The judge improperly concluded that the first two requirements of the public policy exception were met in this case. First, the policy defined by the judge -- the right to terminate an employee “who repeatedly engages in disruptive conduct detrimental to the employer” -- was not “well defined and dominant” under our laws. There is no well-defined public policy against retaining disruptive or impolite employees generally. Compare Boston Police Patrolmen's Ass'n, 477 Mass. at 443 (“It is inarguable that well-defined public policy condemns excessive force by police officers”); Springfield v. United Pub. Serv. Employees Union, 89 Mass. App. Ct. 255, 259 (2016) (discussing well-defined and dominant public policy against sexual harassment). Second, by finding the second requirement satisfied, the judge concluded that Matteo's initial conduct of “yelling offensive language at a member of the public occurred during work hours” and that he left work before his shift had ended to find Castellanos at NECC. As a factual matter, the city terminated Matteo for his visit to NECC, not for his verbal altercation in the crosswalk. Moreover, his afternoon visit to NECC was not “integral to the performance” of his job of “work[ing] on storm drains.” Cf. Massachusetts Highway Dep't v. American Fed'n of State, County & Mun. Employees, Council 93, 420 Mass. 13, 17 (1995) (“Where the person performs his employment duties and, in doing so, violates standards, restraints and restrictions on conduct, clearly and explicitly established by the people in their laws, a requirement that the employer suffer that malperformance and not discharge the offender does itself violate ․ public policy” [citation omitted]).

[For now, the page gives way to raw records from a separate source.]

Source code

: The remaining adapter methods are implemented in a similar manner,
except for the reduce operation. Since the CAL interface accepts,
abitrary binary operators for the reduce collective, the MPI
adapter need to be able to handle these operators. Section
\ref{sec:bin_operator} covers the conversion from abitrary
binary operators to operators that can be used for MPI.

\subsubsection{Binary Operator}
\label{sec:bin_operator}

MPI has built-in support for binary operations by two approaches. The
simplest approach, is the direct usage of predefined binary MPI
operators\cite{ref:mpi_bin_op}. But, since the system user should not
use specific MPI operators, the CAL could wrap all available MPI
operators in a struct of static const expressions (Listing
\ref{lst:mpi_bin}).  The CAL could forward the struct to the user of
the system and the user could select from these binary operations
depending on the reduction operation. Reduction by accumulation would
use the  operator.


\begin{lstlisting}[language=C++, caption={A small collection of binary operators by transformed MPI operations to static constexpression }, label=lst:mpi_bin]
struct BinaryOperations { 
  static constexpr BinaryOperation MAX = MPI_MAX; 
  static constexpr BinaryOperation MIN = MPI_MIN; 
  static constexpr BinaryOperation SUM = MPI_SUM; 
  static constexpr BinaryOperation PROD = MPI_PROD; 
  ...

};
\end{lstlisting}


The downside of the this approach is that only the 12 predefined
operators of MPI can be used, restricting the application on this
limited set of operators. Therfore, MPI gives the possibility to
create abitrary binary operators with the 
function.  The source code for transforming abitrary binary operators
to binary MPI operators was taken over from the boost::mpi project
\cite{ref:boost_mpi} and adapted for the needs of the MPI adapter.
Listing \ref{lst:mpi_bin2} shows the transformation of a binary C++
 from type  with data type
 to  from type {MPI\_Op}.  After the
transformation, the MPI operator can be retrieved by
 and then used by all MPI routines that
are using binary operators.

We turn our attention to the third requirement of the public policy exception.5 “The question in the third prong is not whether the employee's behavior violates public policy, but whether an award reinstating him or her does so.” Boston Police Patrolmen's Ass'n, 477 Mass. at 442-443. Here, the judge parted ways with the arbitrator regarding Matteo's visit to NECC, concluding “[s]uch misconduct, particularly given Matteo's ‘appalling disciplinary record,’ warrants dismissal from employment.”
The arbitrator reasoned that Matteo's visit to NECC did not justify discharge because “nothing in the credible, direct evidence on this record supports the allegation that Matteo sought to get Castellanos in trouble or that he bullied or threatened Castellanos in the atrium of NECC.” No matter how egregious the judge found Matteo's behavior, she was bound by this finding. See United Paperworks Int'l Union, AFL-CIO v. Misco, Inc., 484 U.S. 29, 37-38 (1987) (“Because the parties have contracted to have disputes settled by an arbitrator chosen by them rather than by a judge, it is the arbitrator's view of the facts ․ that they have agreed to accept”). See also Pittsfield v. Local 447 Int'l Bhd. Of Police Officers, 480 Mass. 634, 642 (2018). Consequently, the award reinstating Matteo did not violate public policy because his conduct at NECC, as determined by the arbitrator, did not require termination. See, e.g., Boston Police Patrolmen's Ass'n, 477 Mass. at 443-445; Massachusetts Highway Dep't, 420 Mass. at 19-20.
Conclusion. The judgment is reversed, and a new judgment shall enter confirming the arbitration award.
2. The arbitrator did not find Garcia's testimony that Castellanos appeared frightened by Matteo's presence at his workplace sufficient to justify a discharge.
3. The propriety of the remand order is not before us on appeal.
4. The union also claims that the judge improperly disregarded the arbitrator's findings. To the extent that consideration of this issue is warranted in reaching our decision, we agree.
5. Assuming, arguendo, that the first two requirements of the public policy exception were satisfied in this case, the union would still prevail because the third requirement of the conjunctive public policy test was not satisfied for the reasons set forth herein.